Write out, word for word, every line in the data below from the one containing "Sí, debo aprovechar esta ocasión." to the one containing "utilizar el sánscrito?", both of them included.

▶ [Information supplied]:
● ● ● ● ●

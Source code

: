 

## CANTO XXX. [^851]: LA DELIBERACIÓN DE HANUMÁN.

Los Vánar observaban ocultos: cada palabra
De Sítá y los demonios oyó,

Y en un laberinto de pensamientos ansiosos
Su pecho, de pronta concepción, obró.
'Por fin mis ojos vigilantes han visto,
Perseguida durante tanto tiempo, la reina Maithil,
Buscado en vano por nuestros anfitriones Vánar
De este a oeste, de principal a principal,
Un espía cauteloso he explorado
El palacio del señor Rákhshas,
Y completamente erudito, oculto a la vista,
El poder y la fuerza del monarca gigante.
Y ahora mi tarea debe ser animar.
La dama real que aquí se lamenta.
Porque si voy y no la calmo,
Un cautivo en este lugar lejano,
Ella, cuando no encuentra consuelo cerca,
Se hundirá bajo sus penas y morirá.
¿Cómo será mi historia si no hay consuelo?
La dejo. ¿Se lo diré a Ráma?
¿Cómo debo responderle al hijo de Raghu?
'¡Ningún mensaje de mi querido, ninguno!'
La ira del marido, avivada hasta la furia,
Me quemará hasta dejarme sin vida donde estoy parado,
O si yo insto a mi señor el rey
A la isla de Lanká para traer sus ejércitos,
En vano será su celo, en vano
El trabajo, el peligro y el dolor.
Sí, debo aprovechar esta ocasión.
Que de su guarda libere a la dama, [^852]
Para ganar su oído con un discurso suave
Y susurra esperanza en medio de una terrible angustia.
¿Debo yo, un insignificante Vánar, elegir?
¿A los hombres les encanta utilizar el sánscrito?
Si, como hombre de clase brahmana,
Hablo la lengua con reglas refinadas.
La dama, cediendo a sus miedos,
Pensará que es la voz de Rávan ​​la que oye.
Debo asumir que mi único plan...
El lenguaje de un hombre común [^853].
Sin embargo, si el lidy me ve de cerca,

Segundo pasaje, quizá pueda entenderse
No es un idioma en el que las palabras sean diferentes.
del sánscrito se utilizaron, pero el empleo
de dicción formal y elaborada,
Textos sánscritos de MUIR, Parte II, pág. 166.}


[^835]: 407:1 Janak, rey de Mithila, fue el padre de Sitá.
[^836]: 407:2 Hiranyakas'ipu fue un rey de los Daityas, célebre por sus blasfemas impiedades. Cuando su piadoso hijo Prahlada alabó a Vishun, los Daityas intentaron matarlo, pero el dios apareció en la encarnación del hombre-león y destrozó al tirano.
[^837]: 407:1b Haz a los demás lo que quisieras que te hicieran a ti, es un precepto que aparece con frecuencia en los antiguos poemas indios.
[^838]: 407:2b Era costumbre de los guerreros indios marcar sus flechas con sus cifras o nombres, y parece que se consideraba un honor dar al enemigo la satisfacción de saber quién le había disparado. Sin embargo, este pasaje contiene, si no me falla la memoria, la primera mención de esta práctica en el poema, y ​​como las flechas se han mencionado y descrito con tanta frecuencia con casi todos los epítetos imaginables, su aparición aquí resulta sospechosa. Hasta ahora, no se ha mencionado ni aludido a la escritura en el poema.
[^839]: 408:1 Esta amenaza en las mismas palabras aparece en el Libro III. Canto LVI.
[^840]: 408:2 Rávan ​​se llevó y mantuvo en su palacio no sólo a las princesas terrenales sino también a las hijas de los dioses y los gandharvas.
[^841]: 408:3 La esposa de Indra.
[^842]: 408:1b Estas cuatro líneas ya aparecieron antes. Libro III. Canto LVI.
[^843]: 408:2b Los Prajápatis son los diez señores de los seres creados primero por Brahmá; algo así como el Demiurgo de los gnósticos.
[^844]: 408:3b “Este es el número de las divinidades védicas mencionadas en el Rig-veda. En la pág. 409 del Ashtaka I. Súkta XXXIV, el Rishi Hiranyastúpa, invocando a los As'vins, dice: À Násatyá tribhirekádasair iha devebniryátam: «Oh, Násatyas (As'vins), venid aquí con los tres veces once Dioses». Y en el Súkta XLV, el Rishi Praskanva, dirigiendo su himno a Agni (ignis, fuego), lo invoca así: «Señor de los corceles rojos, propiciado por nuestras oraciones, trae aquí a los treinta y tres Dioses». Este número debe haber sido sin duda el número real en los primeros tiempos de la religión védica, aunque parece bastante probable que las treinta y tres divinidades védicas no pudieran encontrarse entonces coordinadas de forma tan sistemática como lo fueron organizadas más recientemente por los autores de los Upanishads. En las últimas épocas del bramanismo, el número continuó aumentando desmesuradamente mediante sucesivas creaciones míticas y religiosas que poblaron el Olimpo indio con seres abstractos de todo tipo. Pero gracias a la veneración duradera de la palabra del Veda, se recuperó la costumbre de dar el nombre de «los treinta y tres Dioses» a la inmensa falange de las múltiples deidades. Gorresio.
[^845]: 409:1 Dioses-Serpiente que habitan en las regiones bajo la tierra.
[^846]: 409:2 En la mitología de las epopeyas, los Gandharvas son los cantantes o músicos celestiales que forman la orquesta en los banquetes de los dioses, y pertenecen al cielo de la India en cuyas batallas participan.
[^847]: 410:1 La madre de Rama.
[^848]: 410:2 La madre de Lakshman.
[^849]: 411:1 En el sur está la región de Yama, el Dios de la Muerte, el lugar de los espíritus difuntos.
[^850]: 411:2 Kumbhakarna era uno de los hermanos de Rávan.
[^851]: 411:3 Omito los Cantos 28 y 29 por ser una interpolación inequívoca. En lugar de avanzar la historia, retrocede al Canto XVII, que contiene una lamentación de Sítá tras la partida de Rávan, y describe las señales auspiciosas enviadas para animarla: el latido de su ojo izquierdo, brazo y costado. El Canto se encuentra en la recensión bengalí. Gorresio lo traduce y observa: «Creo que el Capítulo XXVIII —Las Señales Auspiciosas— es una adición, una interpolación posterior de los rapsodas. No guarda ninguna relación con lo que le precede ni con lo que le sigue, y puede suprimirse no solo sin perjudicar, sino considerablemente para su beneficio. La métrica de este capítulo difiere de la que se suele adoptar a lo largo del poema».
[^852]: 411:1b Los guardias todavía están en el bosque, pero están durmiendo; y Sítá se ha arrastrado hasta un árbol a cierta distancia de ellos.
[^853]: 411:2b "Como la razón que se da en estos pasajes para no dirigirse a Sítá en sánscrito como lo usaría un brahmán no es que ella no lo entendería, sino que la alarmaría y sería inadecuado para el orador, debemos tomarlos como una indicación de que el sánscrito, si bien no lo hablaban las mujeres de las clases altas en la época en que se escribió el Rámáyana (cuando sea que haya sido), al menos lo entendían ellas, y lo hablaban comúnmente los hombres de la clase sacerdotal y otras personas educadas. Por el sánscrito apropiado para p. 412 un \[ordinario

● ● ● ● ●

▶ [Reply]:
Sí, debo aprovechar esta ocasión.
Que de su guarda libere a la dama, [^852]
Para ganar su oído con un discurso suave
Y susurra esperanza en medio de una terrible angustia.
¿Debo yo, un insignificante Vánar, elegir?
¿A los hombres les encanta utilizar el sánscrito?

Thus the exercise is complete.